<<<<
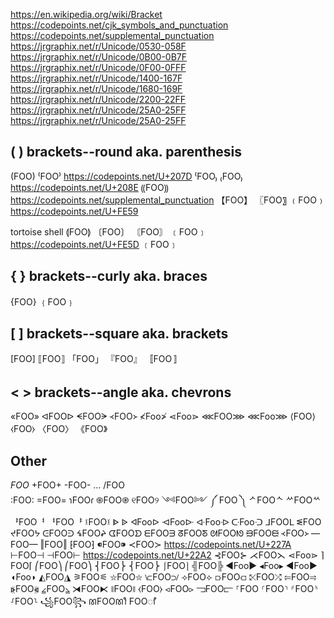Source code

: 
https://en.wikipedia.org/wiki/Bracket
https://codepoints.net/cjk_symbols_and_punctuation
https://codepoints.net/supplemental_punctuation
https://jrgraphix.net/r/Unicode/0530-058F
https://jrgraphix.net/r/Unicode/0B00-0B7F
https://jrgraphix.net/r/Unicode/0F00-0FFF
https://jrgraphix.net/r/Unicode/1400-167F
https://jrgraphix.net/r/Unicode/1680-169F
https://jrgraphix.net/r/Unicode/2200-22FF
https://jrgraphix.net/r/Unicode/25A0-25FF
https://jrgraphix.net/r/Unicode/25A0-25FF



## ( ) brackets--round aka. parenthesis
(FOO)
⁽FOO⁾  https://codepoints.net/U+207D
⁽FOO₎
₍FOO₎  https://codepoints.net/U+208E
⸨FOO⸩  https://codepoints.net/supplemental_punctuation
【FOO】
〖FOO〗
﹙FOO﹚ https://codepoints.net/U+FE59

tortoise shell
⟬FOO⟭
〔FOO〕
〘FOO〙
﹝FOO﹞ https://codepoints.net/U+FE5D
﹝FOO﹞


## { } brackets--curly aka. braces
{FOO}
﹛FOO﹜


## [ ] brackets--square aka. brackets
[FOO]
⟦FOO⟧
「FOO」
『FOO』
〚FOO〛


## < > brackets--angle aka. chevrons
<FOO></FOO>
«FOO»
ᐊFOOᐅ
ᗕFOOᗒ
᚜FOO᚛
≮Foo≯
⋖Foo⋗
⋘FOO⋙
⋘Foo⋙
⟨FOO⟩
⧼FOO⧽
〈FOO〉
《FOO》



## Other
*FOO*
+FOO+
-FOO-
...
/FOO\
:FOO:
=FOO=
ɿFOOɾ
֍FOO֎
୧FOO୨
༺FOO༻
༼ FOO ༽
ᄼFOOᄾ
ᄽFOOᄿ
ᅣFOOᅧ
ᅧFOOᅣ
፤FOO፤
ᐈ
ᐉ
ᐊFooᐅ
ᐗFooᐓ
ᐘFooᐒ
ᑢFooᑝ
ᒧFOOᒪ
ᓬFOO
ᔪFOOᔭ
ᕮFOOᕭ
ᖧFOOᖨ
ᗧFOOᗤ
ᗴFOOᗱ
ᘔFOOᘕ
ᘛFOOᘚ
ᙣFOOᙦ
᚜FOO᚛
—FOO—
‖FOO‖
⁅FOO⁆
⁌FOO⁍
≺FOO≻  https://codepoints.net/U+227A
⊢FOO⊣
⊣FOO⊢ https://codepoints.net/U+22A2
⊰FOO⊱
⋌FOO⋋
⋖Foo⋗
⌉FOO⌈
⎛FOO⎞
⎛FOO⎞
⎨FOO⎬
⎨FOO⎬
⎰FOO⎱
╣FOO╠
◀Foo▶
◂Foo▸
◄Foo►
◖Foo◗
◭FOO◮
⚞FOO⚟
⛦FOO⛥
⟈FOO⟉
⟢FOO⟣
⟥FOO⟤
⤪FOO⤮
⥢FOO⥤
⦕FOO⦖
⦤FOO⦥
⧕FOO⧔
⧛FOO⧚
⧼FOO⧽
⪦FOO⪧
⫎FOO⫍
⸀FOO
⸂FOO⸃
⸄FOO⸅
⸉FOO⸊
꧁FOO꧂
ꫧFOOꫧ
ꫮFOOꫯ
>>>>
- Goal of the exercise -
Without the pictures, repeat every line of the material above exactly.

- Result -
Source code

: 
https://en.wikipedia.org/wiki/Bracket
https://codepoints.net/cjk_symbols_and_punctuation
https://codepoints.net/supplemental_punctuation
https://jrgraphix.net/r/Unicode/0530-058F
https://jrgraphix.net/r/Unicode/0B00-0B7F
https://jrgraphix.net/r/Unicode/0F00-0FFF
https://jrgraphix.net/r/Unicode/1400-167F
https://jrgraphix.net/r/Unicode/1680-169F
https://jrgraphix.net/r/Unicode/2200-22FF
https://jrgraphix.net/r/Unicode/25A0-25FF
https://jrgraphix.net/r/Unicode/25A0-25FF



## ( ) brackets--round aka. parenthesis
(FOO)
⁽FOO⁾  https://codepoints.net/U+207D
⁽FOO₎
₍FOO₎  https://codepoints.net/U+208E
⸨FOO⸩  https://codepoints.net/supplemental_punctuation
【FOO】
〖FOO〗
﹙FOO﹚ https://codepoints.net/U+FE59

tortoise shell
⟬FOO⟭
〔FOO〕
〘FOO〙
﹝FOO﹞ https://codepoints.net/U+FE5D
﹝FOO﹞


## { } brackets--curly aka. braces
{FOO}
﹛FOO﹜


## [ ] brackets--square aka. brackets
[FOO]
⟦FOO⟧
「FOO」
『FOO』
〚FOO〛


## < > brackets--angle aka. chevrons
<FOO></FOO>
«FOO»
ᐊFOOᐅ
ᗕFOOᗒ
᚜FOO᚛
≮Foo≯
⋖Foo⋗
⋘FOO⋙
⋘Foo⋙
⟨FOO⟩
⧼FOO⧽
〈FOO〉
《FOO》



## Other
*FOO*
+FOO+
-FOO-
...
/FOO\
:FOO:
=FOO=
ɿFOOɾ
֍FOO֎
୧FOO୨
༺FOO༻
༼ FOO ༽
ᄼFOOᄾ
ᄽFOOᄿ
ᅣFOOᅧ
ᅧFOOᅣ
፤FOO፤
ᐈ
ᐉ
ᐊFooᐅ
ᐗFooᐓ
ᐘFooᐒ
ᑢFooᑝ
ᒧFOOᒪ
ᓬFOO
ᔪFOOᔭ
ᕮFOOᕭ
ᖧFOOᖨ
ᗧFOOᗤ
ᗴFOOᗱ
ᘔFOOᘕ
ᘛFOOᘚ
ᙣFOOᙦ
᚜FOO᚛
—FOO—
‖FOO‖
⁅FOO⁆
⁌FOO⁍
≺FOO≻  https://codepoints.net/U+227A
⊢FOO⊣
⊣FOO⊢ https://codepoints.net/U+22A2
⊰FOO⊱
⋌FOO⋋
⋖Foo⋗
⌉FOO⌈
⎛FOO⎞
⎛FOO⎞
⎨FOO⎬
⎨FOO⎬
⎰FOO⎱
╣FOO╠
◀Foo▶
◂Foo▸
◄Foo►
◖Foo◗
◭FOO◮
⚞FOO⚟
⛦FOO⛥
⟈FOO⟉
⟢FOO⟣
⟥FOO⟤
⤪FOO⤮
⥢FOO⥤
⦕FOO⦖
⦤FOO⦥
⧕FOO⧔
⧛FOO⧚
⧼FOO⧽
⪦FOO⪧
⫎FOO⫍
⸀FOO
⸂FOO⸃
⸄FOO⸅
⸉FOO⸊
꧁FOO꧂
ꫧFOOꫧ
ꫮFOOꫯ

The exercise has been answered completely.